Saved data entries
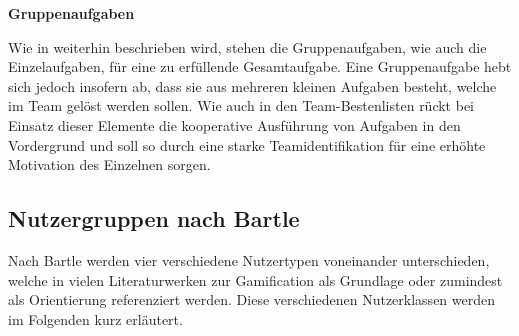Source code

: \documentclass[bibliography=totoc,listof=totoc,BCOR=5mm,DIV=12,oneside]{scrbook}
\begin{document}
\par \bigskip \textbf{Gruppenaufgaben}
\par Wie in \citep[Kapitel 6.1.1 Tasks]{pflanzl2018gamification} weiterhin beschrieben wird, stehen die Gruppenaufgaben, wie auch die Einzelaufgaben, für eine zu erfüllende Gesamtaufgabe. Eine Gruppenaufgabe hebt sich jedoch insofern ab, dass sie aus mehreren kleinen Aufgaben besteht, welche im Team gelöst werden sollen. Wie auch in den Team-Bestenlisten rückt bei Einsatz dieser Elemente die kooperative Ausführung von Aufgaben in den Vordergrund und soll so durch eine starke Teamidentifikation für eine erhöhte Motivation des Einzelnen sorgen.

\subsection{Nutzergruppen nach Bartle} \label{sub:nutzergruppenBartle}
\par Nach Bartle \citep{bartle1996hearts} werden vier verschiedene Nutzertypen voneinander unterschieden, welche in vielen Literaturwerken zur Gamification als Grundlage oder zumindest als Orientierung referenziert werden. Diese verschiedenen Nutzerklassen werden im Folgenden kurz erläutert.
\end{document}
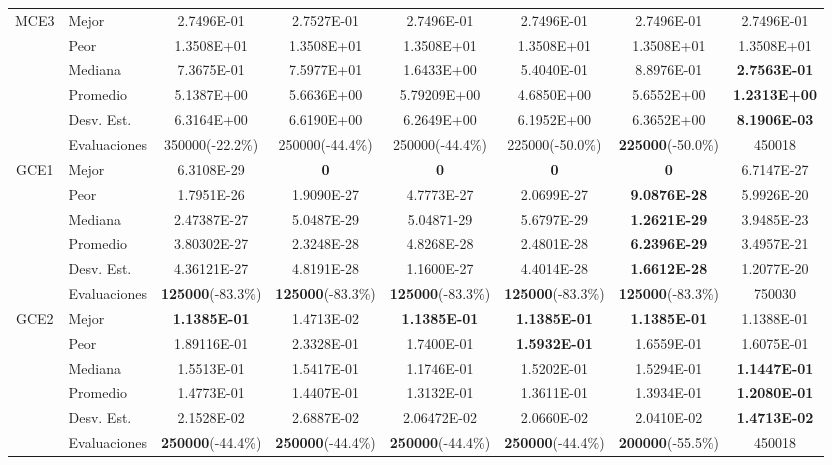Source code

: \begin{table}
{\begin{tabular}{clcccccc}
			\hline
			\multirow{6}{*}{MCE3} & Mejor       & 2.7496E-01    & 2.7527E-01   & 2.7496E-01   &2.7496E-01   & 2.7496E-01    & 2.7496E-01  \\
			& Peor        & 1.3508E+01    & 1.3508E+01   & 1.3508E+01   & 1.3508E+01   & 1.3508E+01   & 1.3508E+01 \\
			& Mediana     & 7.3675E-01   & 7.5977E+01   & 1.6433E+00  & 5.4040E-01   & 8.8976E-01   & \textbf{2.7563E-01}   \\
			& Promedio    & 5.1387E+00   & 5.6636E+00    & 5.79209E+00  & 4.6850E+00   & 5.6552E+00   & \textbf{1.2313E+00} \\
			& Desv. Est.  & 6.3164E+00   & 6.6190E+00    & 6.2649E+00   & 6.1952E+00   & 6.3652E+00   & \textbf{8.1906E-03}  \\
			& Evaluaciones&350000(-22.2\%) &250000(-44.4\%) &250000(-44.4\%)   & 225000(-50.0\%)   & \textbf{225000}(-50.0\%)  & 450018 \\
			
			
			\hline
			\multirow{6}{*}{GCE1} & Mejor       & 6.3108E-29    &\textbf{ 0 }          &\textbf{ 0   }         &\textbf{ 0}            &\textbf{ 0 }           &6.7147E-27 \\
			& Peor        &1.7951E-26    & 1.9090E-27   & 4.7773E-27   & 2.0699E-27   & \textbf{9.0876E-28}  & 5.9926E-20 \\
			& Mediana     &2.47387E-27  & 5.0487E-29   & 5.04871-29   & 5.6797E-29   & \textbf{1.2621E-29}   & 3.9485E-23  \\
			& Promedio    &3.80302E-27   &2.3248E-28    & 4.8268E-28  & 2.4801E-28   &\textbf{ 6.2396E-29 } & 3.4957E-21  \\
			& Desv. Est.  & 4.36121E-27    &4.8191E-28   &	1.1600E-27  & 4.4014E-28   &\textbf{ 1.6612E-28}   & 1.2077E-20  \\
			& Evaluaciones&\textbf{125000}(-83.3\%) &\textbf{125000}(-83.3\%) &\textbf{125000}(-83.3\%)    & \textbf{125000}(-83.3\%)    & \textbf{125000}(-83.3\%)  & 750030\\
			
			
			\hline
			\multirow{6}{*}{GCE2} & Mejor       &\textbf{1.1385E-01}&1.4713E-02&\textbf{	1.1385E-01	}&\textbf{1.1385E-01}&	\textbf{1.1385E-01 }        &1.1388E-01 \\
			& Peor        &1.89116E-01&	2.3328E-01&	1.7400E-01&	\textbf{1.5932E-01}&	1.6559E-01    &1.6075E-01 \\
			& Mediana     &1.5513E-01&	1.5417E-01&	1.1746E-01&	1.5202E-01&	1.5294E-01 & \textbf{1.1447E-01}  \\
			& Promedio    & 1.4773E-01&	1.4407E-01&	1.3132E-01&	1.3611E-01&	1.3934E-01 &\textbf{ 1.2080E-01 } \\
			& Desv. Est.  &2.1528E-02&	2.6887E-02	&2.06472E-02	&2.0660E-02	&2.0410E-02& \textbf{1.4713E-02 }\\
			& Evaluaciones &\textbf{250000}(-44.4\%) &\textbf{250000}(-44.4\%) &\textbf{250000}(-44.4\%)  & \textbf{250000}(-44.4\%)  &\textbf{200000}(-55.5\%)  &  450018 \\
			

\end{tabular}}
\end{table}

PROBLEM TO SOLVE
Please give the entries above again exactly as written, leaving out any pictures.

FINAL ANSWER
Source code

: \documentclass[bibliography=totoc,listof=totoc,BCOR=5mm,DIV=12,oneside]{scrbook}
\begin{document}
\par \bigskip \textbf{Gruppenaufgaben}
\par Wie in \citep[Kapitel 6.1.1 Tasks]{pflanzl2018gamification} weiterhin beschrieben wird, stehen die Gruppenaufgaben, wie auch die Einzelaufgaben, für eine zu erfüllende Gesamtaufgabe. Eine Gruppenaufgabe hebt sich jedoch insofern ab, dass sie aus mehreren kleinen Aufgaben besteht, welche im Team gelöst werden sollen. Wie auch in den Team-Bestenlisten rückt bei Einsatz dieser Elemente die kooperative Ausführung von Aufgaben in den Vordergrund und soll so durch eine starke Teamidentifikation für eine erhöhte Motivation des Einzelnen sorgen.

\subsection{Nutzergruppen nach Bartle} \label{sub:nutzergruppenBartle}
\par Nach Bartle \citep{bartle1996hearts} werden vier verschiedene Nutzertypen voneinander unterschieden, welche in vielen Literaturwerken zur Gamification als Grundlage oder zumindest als Orientierung referenziert werden. Diese verschiedenen Nutzerklassen werden im Folgenden kurz erläutert.
\end{document}
Source code

: \begin{table}
{\begin{tabular}{clcccccc}
			\hline
			\multirow{6}{*}{MCE3} & Mejor       & 2.7496E-01    & 2.7527E-01   & 2.7496E-01   &2.7496E-01   & 2.7496E-01    & 2.7496E-01  \\
			& Peor        & 1.3508E+01    & 1.3508E+01   & 1.3508E+01   & 1.3508E+01   & 1.3508E+01   & 1.3508E+01 \\
			& Mediana     & 7.3675E-01   & 7.5977E+01   & 1.6433E+00  & 5.4040E-01   & 8.8976E-01   & \textbf{2.7563E-01}   \\
			& Promedio    & 5.1387E+00   & 5.6636E+00    & 5.79209E+00  & 4.6850E+00   & 5.6552E+00   & \textbf{1.2313E+00} \\
			& Desv. Est.  & 6.3164E+00   & 6.6190E+00    & 6.2649E+00   & 6.1952E+00   & 6.3652E+00   & \textbf{8.1906E-03}  \\
			& Evaluaciones&350000(-22.2\%) &250000(-44.4\%) &250000(-44.4\%)   & 225000(-50.0\%)   & \textbf{225000}(-50.0\%)  & 450018 \\
			
			
			\hline
			\multirow{6}{*}{GCE1} & Mejor       & 6.3108E-29    &\textbf{ 0 }          &\textbf{ 0   }         &\textbf{ 0}            &\textbf{ 0 }           &6.7147E-27 \\
			& Peor        &1.7951E-26    & 1.9090E-27   & 4.7773E-27   & 2.0699E-27   & \textbf{9.0876E-28}  & 5.9926E-20 \\
			& Mediana     &2.47387E-27  & 5.0487E-29   & 5.04871-29   & 5.6797E-29   & \textbf{1.2621E-29}   & 3.9485E-23  \\
			& Promedio    &3.80302E-27   &2.3248E-28    & 4.8268E-28  & 2.4801E-28   &\textbf{ 6.2396E-29 } & 3.4957E-21  \\
			& Desv. Est.  & 4.36121E-27    &4.8191E-28   &	1.1600E-27  & 4.4014E-28   &\textbf{ 1.6612E-28}   & 1.2077E-20  \\
			& Evaluaciones&\textbf{125000}(-83.3\%) &\textbf{125000}(-83.3\%) &\textbf{125000}(-83.3\%)    & \textbf{125000}(-83.3\%)    & \textbf{125000}(-83.3\%)  & 750030\\
			
			
			\hline
			\multirow{6}{*}{GCE2} & Mejor       &\textbf{1.1385E-01}&1.4713E-02&\textbf{	1.1385E-01	}&\textbf{1.1385E-01}&	\textbf{1.1385E-01 }        &1.1388E-01 \\
			& Peor        &1.89116E-01&	2.3328E-01&	1.7400E-01&	\textbf{1.5932E-01}&	1.6559E-01    &1.6075E-01 \\
			& Mediana     &1.5513E-01&	1.5417E-01&	1.1746E-01&	1.5202E-01&	1.5294E-01 & \textbf{1.1447E-01}  \\
			& Promedio    & 1.4773E-01&	1.4407E-01&	1.3132E-01&	1.3611E-01&	1.3934E-01 &\textbf{ 1.2080E-01 } \\
			& Desv. Est.  &2.1528E-02&	2.6887E-02	&2.06472E-02	&2.0660E-02	&2.0410E-02& \textbf{1.4713E-02 }\\
			& Evaluaciones &\textbf{250000}(-44.4\%) &\textbf{250000}(-44.4\%) &\textbf{250000}(-44.4\%)  & \textbf{250000}(-44.4\%)  &\textbf{200000}(-55.5\%)  &  450018 \\
			

\end{tabular}}
\end{table}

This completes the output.